В то же время в первом издании «Принципов художественного перевода» в статье Чуковского читаем: «Прежде чем взяться за перевод какого-нибудь иностранного автора, переводчик должен точно установить для себя стиль этого автора, его эйдолологию и ритмику» [1919, с. 8]. В последующих изданиях «Принципов художественного перевода» этой «эйдолологии» у Чуковского уже не будет – ей на смену придет фраза «система образов».
5
Часто встречается мнение, что книга Чуковского о переводе – это книга теоретическая, тогда как на самом деле она скорее литературно-критическая. Это отмечает Г.Р. Гачечиладзе: «Что же касается известных книг К. Чуковского об искусстве перевода, то их значение, в основном, заключается в пропаганде этого искусства.
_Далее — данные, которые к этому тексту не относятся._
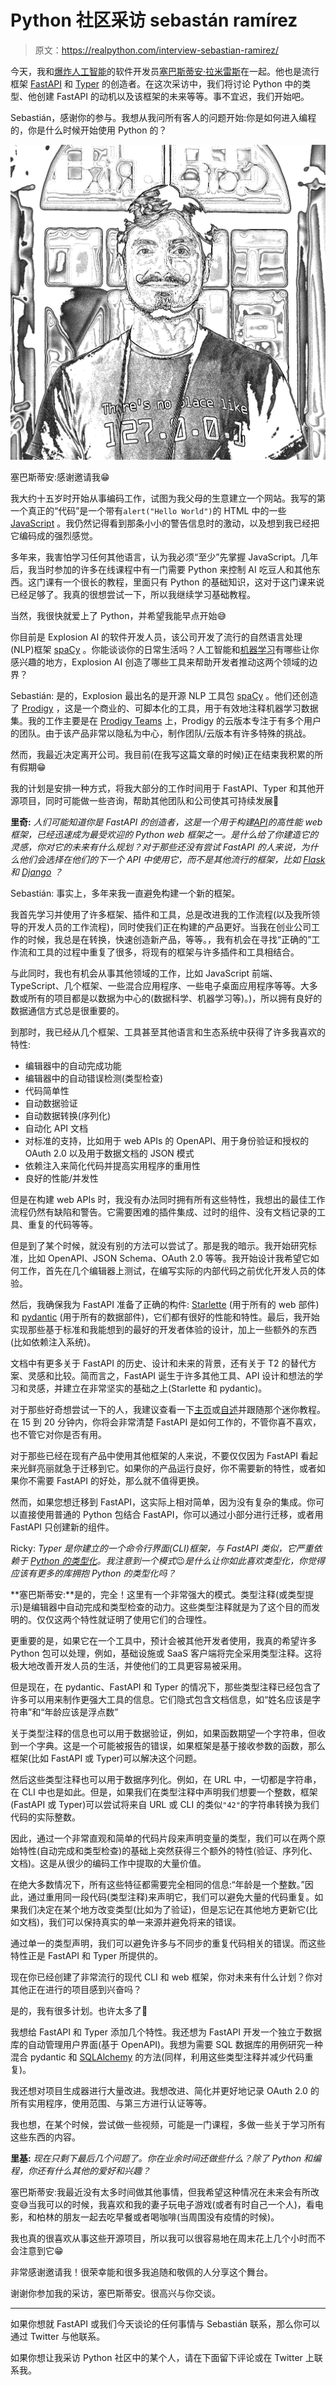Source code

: # Python 社区采访 sebastán ramírez

> 原文：<https://realpython.com/interview-sebastian-ramirez/>

今天，我和[爆炸人工智能](https://explosion.ai/)的软件开发员[塞巴斯蒂安·拉米雷斯](https://tiangolo.com/)在一起。他也是流行框架 [FastAPI](https://fastapi.tiangolo.com/) 和 [Typer](https://typer.tiangolo.com/) 的创造者。在这次采访中，我们将讨论 Python 中的类型、他创建 FastAPI 的动机以及该框架的未来等等。事不宜迟，我们开始吧。

Sebastián，感谢你的参与。我想从我问所有客人的问题开始:你是如何进入编程的，你是什么时候开始使用 Python 的？

![Sebastián Ramírez Profile Picture](img/5c3565e594a01dbb3ea1269fea10d282.png)

塞巴斯蒂安:感谢邀请我😁

我大约十五岁时开始从事编码工作，试图为我父母的生意建立一个网站。我写的第一个真正的“代码”是一个带有`alert("Hello World")`的 HTML 中的一些 [JavaScript](https://realpython.com/python-vs-javascript/) 。我仍然记得看到那条小小的警告信息时的激动，以及想到我已经把它编码成的强烈感觉。

多年来，我害怕学习任何其他语言，认为我必须“至少”先掌握 JavaScript。几年后，我当时参加的许多在线课程中有一门需要 Python 来控制 AI 吃豆人和其他东西。这门课有一个很长的教程，里面只有 Python 的基础知识，这对于这门课来说已经足够了。我真的很想尝试一下，所以我继续学习基础教程。

当然，我很快就爱上了 Python，并希望我能早点开始😅

你目前是 Explosion AI 的软件开发人员，该公司开发了流行的自然语言处理(NLP)框架 [spaCy](https://realpython.com/natural-language-processing-spacy-python/) 。你能谈谈你的日常生活吗？人工智能和[机器学习](https://realpython.com/learning-paths/machine-learning-python/)有哪些让你感兴趣的地方，Explosion AI 创造了哪些工具来帮助开发者推动这两个领域的边界？

Sebastián: 是的，Explosion 最出名的是开源 NLP 工具包 [spaCy](https://spacy.io/) 。他们还创造了 [Prodigy](https://prodi.gy/) ，这是一个商业的、可脚本化的工具，用于有效地注释机器学习数据集。我的工作主要是在 [Prodigy Teams](https://prodi.gy/docs/faq#teams) 上，Prodigy 的云版本专注于有多个用户的团队。由于该产品非常以隐私为中心，制作团队/云版本有许多特殊的挑战。

然而，我最近决定离开公司。我目前(在我写这篇文章的时候)正在结束我积累的所有假期😁

我的计划是安排一种方式，将我大部分的工作时间用于 FastAPI、Typer 和其他开源项目，同时可能做一些咨询，帮助其他团队和公司使其可持续发展🚀

**里奇:** *人们可能知道你是 FastAPI 的创造者，这是一个用于构建[API](https://realpython.com/python-api/)的高性能 web 框架，已经迅速成为最受欢迎的 Python web 框架之一。是什么给了你建造它的灵感，你对它的未来有什么规划？对于那些还没有尝试 FastAPI 的人来说，为什么他们会选择在他们的下一个 API 中使用它，而不是其他流行的框架，比如 [Flask](https://realpython.com/learning-paths/flask-by-example/) 和 [Django](https://realpython.com/learning-paths/django-web-development/) ？*

Sebastián: 事实上，多年来我一直避免构建一个新的框架。

我首先学习并使用了许多框架、插件和工具，总是改进我的工作流程(以及我所领导的开发人员的工作流程)，同时使我们正在构建的产品更好。当我在创业公司工作的时候，我总是在转换，快速创造新产品，等等。，我有机会在寻找“正确的”工作流和工具的过程中重复了很多，将现有的框架与许多插件和工具相结合。

与此同时，我也有机会从事其他领域的工作，比如 JavaScript 前端、TypeScript、几个框架、一些混合应用程序、一些电子桌面应用程序等等。大多数或所有的项目都是以数据为中心的(数据科学、机器学习等)。)，所以拥有良好的数据通信方式总是很重要的。

到那时，我已经从几个框架、工具甚至其他语言和生态系统中获得了许多我喜欢的特性:

*   编辑器中的自动完成功能
*   编辑器中的自动错误检测(类型检查)
*   代码简单性
*   自动数据验证
*   自动数据转换(序列化)
*   自动化 API 文档
*   对标准的支持，比如用于 web APIs 的 OpenAPI、用于身份验证和授权的 OAuth 2.0 以及用于数据文档的 JSON 模式
*   依赖注入来简化代码并提高实用程序的重用性
*   良好的性能/并发性

但是在构建 web APIs 时，我没有办法同时拥有所有这些特性，我想出的最佳工作流程仍然有缺陷和警告。它需要困难的插件集成、过时的组件、没有文档记录的工具、重复的代码等等。

但是到了某个时候，就没有别的方法可以尝试了。那是我的暗示。我开始研究标准，比如 OpenAPI、JSON Schema、OAuth 2.0 等等。我开始设计我希望它如何工作，首先在几个编辑器上测试，在编写实际的内部代码之前优化开发人员的体验。

然后，我确保我为 FastAPI 准备了正确的构件: [Starlette](https://www.starlette.io/) (用于所有的 web 部件)和 [pydantic](https://pydantic-docs.helpmanual.io/) (用于所有的数据部件)，它们都有很好的性能和特性。最后，我开始实现那些基于标准和我能想到的最好的开发者体验的设计，加上一些额外的东西(比如依赖注入系统)。

文档中有更多关于 FastAPI 的历史、设计和未来的背景，还有关于 T2 的替代方案、灵感和比较。简而言之，FastAPI 诞生于许多其他工具、API 设计和想法的学习和灵感，并建立在非常坚实的基础之上(Starlette 和 pydantic)。

对于那些好奇想尝试一下的人，我建议查看一下[主页](https://fastapi.tiangolo.com/)或[自述](https://github.com/tiangolo/fastapi/blob/master/README.md)并跟随那个迷你教程。在 15 到 20 分钟内，你将会非常清楚 FastAPI 是如何工作的，不管你喜不喜欢，也不管它对你是否有用。

对于那些已经在现有产品中使用其他框架的人来说，不要仅仅因为 FastAPI 看起来光鲜亮丽就急于迁移到它。如果你的产品运行良好，你不需要新的特性，或者如果你不需要 FastAPI 的好处，那么就不值得更换。

然而，如果您想迁移到 FastAPI，这实际上相对简单，因为没有复杂的集成。你可以直接使用普通的 Python 包结合 FastAPI，你可以通过小部分进行迁移，或者用 FastAPI 只创建新的组件。

Ricky: *Typer 是你建立的一个命令行界面(CLI)框架，与 FastAPI 类似，它严重依赖于 [Python 的类型化](https://realpython.com/python-type-checking/)。我注意到一个模式*😉*是什么让你如此喜欢类型化，你觉得应该有更多的库拥抱 Python 的类型化吗？*

**塞巴斯蒂安:**是的，完全！这里有一个非常强大的模式。类型注释(或类型提示)是编辑器中自动完成和类型检查的动力。这些类型注释就是为了这个目的而发明的。仅仅这两个特性就证明了使用它们的合理性。

更重要的是，如果它在一个工具中，预计会被其他开发者使用，我真的希望许多 Python 包可以处理，例如，基础设施或 SaaS 客户端将完全采用类型注释。这将极大地改善开发人员的生活，并使他们的工具更容易被采用。

但是现在，在 pydantic、FastAPI 和 Typer 的情况下，那些类型注释已经包含了许多可以用来制作更强大工具的信息。它们隐式包含文档信息，如“姓名应该是字符串”和“年龄应该是浮点数”

关于类型注释的信息也可以用于数据验证，例如，如果函数期望一个字符串，但收到一个字典。这是一个可能被报告的错误，如果框架是基于接收参数的函数，那么框架(比如 FastAPI 或 Typer)可以解决这个问题。

然后这些类型注释也可以用于数据序列化。例如，在 URL 中，一切都是字符串，在 CLI 中也是如此。但是，如果我们在类型注释中声明我们想要一个整数，框架(FastAPI 或 Typer)可以尝试将来自 URL 或 CLI 的类似`"42"`的字符串转换为我们代码的实际整数。

因此，通过一个非常直观和简单的代码片段来声明变量的类型，我们可以在两个原始特性(自动完成和类型检查)的基础上突然获得三个额外的特性(验证、序列化、文档)。这是从很少的编码工作中提取的大量价值。

在绝大多数情况下，所有这些特征都需要完全相同的信息:“年龄是一个整数。”因此，通过重用同一段代码(类型注释)来声明它，我们可以避免大量的代码重复。如果我们决定在某个地方改变类型(比如为了验证)，但是忘记在其他地方更新它(比如文档)，我们可以保持真实的单一来源并避免将来的错误。

通过单一的类型声明，我们可以避免许多与不同步的重复代码相关的错误。而这些特性正是 FastAPI 和 Typer 所提供的。

现在你已经创建了非常流行的现代 CLI 和 web 框架，你对未来有什么计划？你对其他正在进行的项目感到兴奋吗？

是的，我有很多计划。也许太多了😬

我想给 FastAPI 和 Typer 添加几个特性。我还想为 FastAPI 开发一个独立于数据库的自动管理用户界面(基于 OpenAPI)。我想为需要 SQL 数据库的用例研究一种混合 pydantic 和 [SQLAlchemy](https://realpython.com/python-sqlite-sqlalchemy/) 的方法(同样，利用这些类型注释并减少代码重复)。

我还想对项目生成器进行大量改进。我想改进、简化并更好地记录 OAuth 2.0 的所有实用程序，使用范围、与第三方进行认证等等。

我也想，在某个时候，尝试做一些视频，可能是一门课程，多做一些关于学习所有这些东西的内容。

**里基:** *现在只剩下最后几个问题了。你在业余时间还做些什么？除了 Python 和编程，你还有什么其他的爱好和兴趣？*

塞巴斯蒂安:我最近没有太多时间做其他事情，但我希望这种情况在未来会有所改变😅当我可以的时候，我喜欢和我的妻子玩电子游戏(或者有时自己一个人)，看电影，和柏林的朋友一起去吃早餐或者喝咖啡(当周围没有疫情的时候)。

我也真的很喜欢从事这些开源项目，所以我可以很容易地在周末花上几个小时而不会注意到它😁

非常感谢邀请我！很荣幸能和很多我追随和敬佩的人分享这个舞台。

谢谢你参加我的采访，塞巴斯蒂安。很高兴与你交谈。

* * *

如果你想就 FastAPI 或我们今天谈论的任何事情与 Sebastián 联系，那么你可以通过 Twitter 与他联系。

如果你想让我采访 Python 社区中的某个人，请在下面留下评论或在 Twitter 上联系我。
К. Чуковский собрал богатый материал, множества отдельных курьезов и ляпсусов, остроумно иллюстрирующих различные ошибочные принципы перевода; с интуицией мастера художественного слова он сделал целый ряд правильных выводов об общих и частных проблемах перевода. Однако он не ставил себе целью создание такого труда, в котором была бы дана единая, носящая систематический характер концепция искусства перевода» [1964, с. 90]. Существенно раньше Т.М. Левит, отзываясь на книгу «Искусство перевода» (1930 г.), первая часть которой была написана Чуковским, говорил, что центральная мысль статьи Чуковского «нигде конкретно не высказана, по обычной манере Чуковского не формулировать» [1930, с. 122]. А.В. Федоров писал, что «положение о необходимости полноценного языка в переводе, положение лингвистическое по самому своему существу, применялось нередко субъективно, поверхностно, эмпирически – без углубленного анализа удачных или неудачных примеров, без указания на конкретные причины успеха или ошибки переводчика, и дело нередко ограничивалось демонстрацией какого-нибудь анекдотического случая (напр., в работах К.И. Чуковского)» [1953, с. 100–101]. И даже И.А. Кашкин, представитель того же лагеря, что и Чуковский, не удержался от замечания: «верная по общим установкам, остроумная и насыщенная материалом книга К.И. Чуковского “Высокое искусство” всё же слишком отрывочна, в ней нет единого плана и общего охвата…» [1955, с. 148].